Task to carry out:
Among the lines below, a stretch begins at the one with "# [如何：使用設計工具，以 Windows" and ends at the one with "# [如何：編輯 TableLayoutPanel". Repeat that stretch exactly, ends included.

Data for analysis:
-.-.-

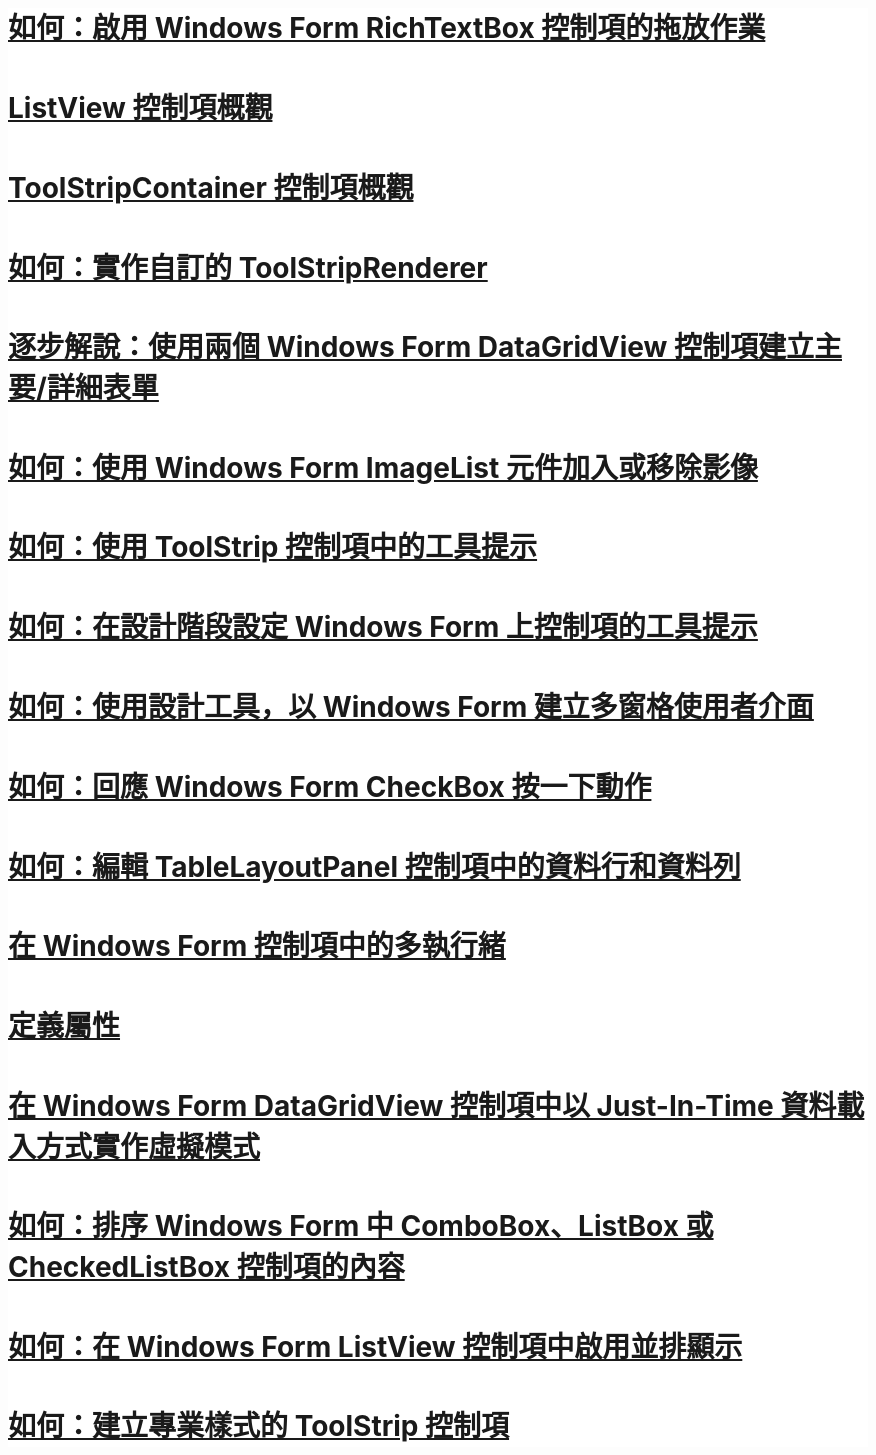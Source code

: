 # [如何：啟用 Windows Form RichTextBox 控制項的拖放作業](enable-drag-and-drop-operations-with-wf-richtextbox-control.md)
# [ListView 控制項概觀](listview-control-overview-windows-forms.md)
# [ToolStripContainer 控制項概觀](toolstripcontainer-control-overview.md)
# [如何：實作自訂的 ToolStripRenderer](how-to-implement-a-custom-toolstriprenderer.md)
# [逐步解說：使用兩個 Windows Form DataGridView 控制項建立主要/詳細表單](creating-a-master-detail-form-using-two-datagrids.md)
# [如何：使用 Windows Form ImageList 元件加入或移除影像](how-to-add-or-remove-images-with-the-windows-forms-imagelist-component.md)
# [如何：使用 ToolStrip 控制項中的工具提示](how-to-use-tooltips-in-toolstrip-controls.md)
# [如何：在設計階段設定 Windows Form 上控制項的工具提示](how-to-set-tooltips-for-controls-on-a-windows-form-at-design-time.md)
# [如何：使用設計工具，以 Windows Form 建立多窗格使用者介面](create-a-multipane-user-interface-with-wf-using-the-designer.md)
# [如何：回應 Windows Form CheckBox 按一下動作](how-to-respond-to-windows-forms-checkbox-clicks.md)
# [如何：編輯 TableLayoutPanel 控制項中的資料行和資料列](how-to-edit-columns-and-rows-in-a-tablelayoutpanel-control.md)
# [在 Windows Form 控制項中的多執行緒](multithreading-in-windows-forms-controls.md)
# [定義屬性](defining-a-property-in-windows-forms-controls.md)
# [在 Windows Form DataGridView 控制項中以 Just-In-Time 資料載入方式實作虛擬模式](implementing-virtual-mode-jit-data-loading-in-the-datagrid.md)
# [如何：排序 Windows Form 中 ComboBox、ListBox 或 CheckedListBox 控制項的內容](sort-the-contents-of-a-wf-combobox-listbox-or-checkedlistbox-control.md)
# [如何：在 Windows Form ListView 控制項中啟用並排顯示](how-to-enable-tile-view-in-a-windows-forms-listview-control.md)
# [如何：建立專業樣式的 ToolStrip 控制項](how-to-create-a-professionally-styled-toolstrip-control.md)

-.-.-

Completed task:
# [如何：使用設計工具，以 Windows Form 建立多窗格使用者介面](create-a-multipane-user-interface-with-wf-using-the-designer.md)
# [如何：回應 Windows Form CheckBox 按一下動作](how-to-respond-to-windows-forms-checkbox-clicks.md)
# [如何：編輯 TableLayoutPanel 控制項中的資料行和資料列](how-to-edit-columns-and-rows-in-a-tablelayoutpanel-control.md)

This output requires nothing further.